[Rendered images with source text]
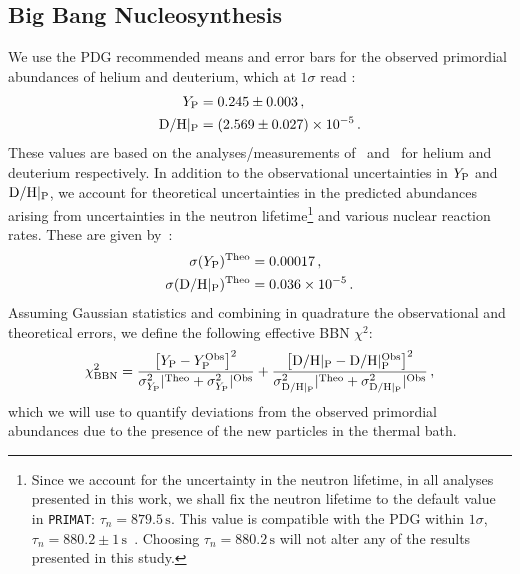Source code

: \subsection{Big Bang Nucleosynthesis}\label{sec:BBN_data}

We use the PDG recommended means and error bars for the observed primordial abundances of helium and deuterium, which at $1\sigma$ read \cite{pdg}:
\begin{align}
Y_{\rm P} 	            &= 0.245 \pm 0.003 \label{eq:Yp}\, , \\
{\rm D/H}|_{\rm P}   	&= (2.569  \pm 0.027) \times 10^{-5} \label{eq:DH} \,.
\end{align}
These values are based on the analyses/measurements of~\cite{2017RMxAC..49..181P,Aver:2015iza,Izotov:2014fga} and~\cite{Cooke:2016rky,Balashev:2015hoe,2018MNRAS.477.5536Z,Riemer-Sorensen:2017pey} for helium and deuterium respectively. 
In addition to the observational uncertainties in $Y_{\rm P}$ and ${\rm D/H}|_{\rm P}$, we account for theoretical uncertainties in the predicted abundances arising from uncertainties in the neutron lifetime\footnote{Since we account for the uncertainty in the neutron lifetime, in all analyses presented in this work, we shall fix the neutron lifetime to the default value in \texttt{PRIMAT}: $\tau_n =  879.5\,\text{s}$. This value is compatible with the PDG within $1\sigma$, $\tau_n = 880.2\pm 1\,\text{s}$~\cite{pdg}. Choosing $\tau_n = 880.2\,\text{s}$ will not alter any of the results presented in this study.} and various nuclear reaction rates. These are given by~\cite{Pitrou:2018cgg}:
\begin{align}
\sigma(Y_{\rm P})^{\rm Theo} 	        		&= 0.00017 \,, \\
\sigma({\rm D/H}|_{\rm P} )^{\rm Theo}   	&= 0.036 \times 10^{-5} \label{eq:sigmaDH} \, .
\end{align}
Assuming Gaussian statistics and combining in quadrature the observational and theoretical errors, we define the following effective BBN $\chi^2$: 
\begin{align}\label{eq:chiBBN}
\chi_{\rm BBN}^2 = \frac{\left[Y_{\rm P} - Y_{\rm P}^{\rm Obs}\right]^2}{\sigma_{Y_{\rm P}}^2|{}^{\rm Theo} + \sigma_{Y_{\rm P}}^2|{}^{\rm Obs}} + \frac{\left[{\rm D/H}|_{\rm P} - {\rm D/H}|_{\rm P}^{\rm Obs}\right]^2}{\sigma_{{\rm D/H}|_{\rm P}}^2|{}^{\rm Theo} + \sigma_{{\rm D/H}|_{\rm P}}^2|{}^{\rm Obs}} \, ,
\end{align}
which we will use to quantify deviations from the observed primordial abundances due to the presence of the new particles in the thermal bath.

Task brief »
Reproduce every line above word for word; no images.

Written solution »
Source code

: \subsection{Big Bang Nucleosynthesis}\label{sec:BBN_data}

We use the PDG recommended means and error bars for the observed primordial abundances of helium and deuterium, which at $1\sigma$ read \cite{pdg}:
\begin{align}
Y_{\rm P} 	            &= 0.245 \pm 0.003 \label{eq:Yp}\, , \\
{\rm D/H}|_{\rm P}   	&= (2.569  \pm 0.027) \times 10^{-5} \label{eq:DH} \,.
\end{align}
These values are based on the analyses/measurements of~\cite{2017RMxAC..49..181P,Aver:2015iza,Izotov:2014fga} and~\cite{Cooke:2016rky,Balashev:2015hoe,2018MNRAS.477.5536Z,Riemer-Sorensen:2017pey} for helium and deuterium respectively. 
In addition to the observational uncertainties in $Y_{\rm P}$ and ${\rm D/H}|_{\rm P}$, we account for theoretical uncertainties in the predicted abundances arising from uncertainties in the neutron lifetime\footnote{Since we account for the uncertainty in the neutron lifetime, in all analyses presented in this work, we shall fix the neutron lifetime to the default value in \texttt{PRIMAT}: $\tau_n =  879.5\,\text{s}$. This value is compatible with the PDG within $1\sigma$, $\tau_n = 880.2\pm 1\,\text{s}$~\cite{pdg}. Choosing $\tau_n = 880.2\,\text{s}$ will not alter any of the results presented in this study.} and various nuclear reaction rates. These are given by~\cite{Pitrou:2018cgg}:
\begin{align}
\sigma(Y_{\rm P})^{\rm Theo} 	        		&= 0.00017 \,, \\
\sigma({\rm D/H}|_{\rm P} )^{\rm Theo}   	&= 0.036 \times 10^{-5} \label{eq:sigmaDH} \, .
\end{align}
Assuming Gaussian statistics and combining in quadrature the observational and theoretical errors, we define the following effective BBN $\chi^2$: 
\begin{align}\label{eq:chiBBN}
\chi_{\rm BBN}^2 = \frac{\left[Y_{\rm P} - Y_{\rm P}^{\rm Obs}\right]^2}{\sigma_{Y_{\rm P}}^2|{}^{\rm Theo} + \sigma_{Y_{\rm P}}^2|{}^{\rm Obs}} + \frac{\left[{\rm D/H}|_{\rm P} - {\rm D/H}|_{\rm P}^{\rm Obs}\right]^2}{\sigma_{{\rm D/H}|_{\rm P}}^2|{}^{\rm Theo} + \sigma_{{\rm D/H}|_{\rm P}}^2|{}^{\rm Obs}} \, ,
\end{align}
which we will use to quantify deviations from the observed primordial abundances due to the presence of the new particles in the thermal bath.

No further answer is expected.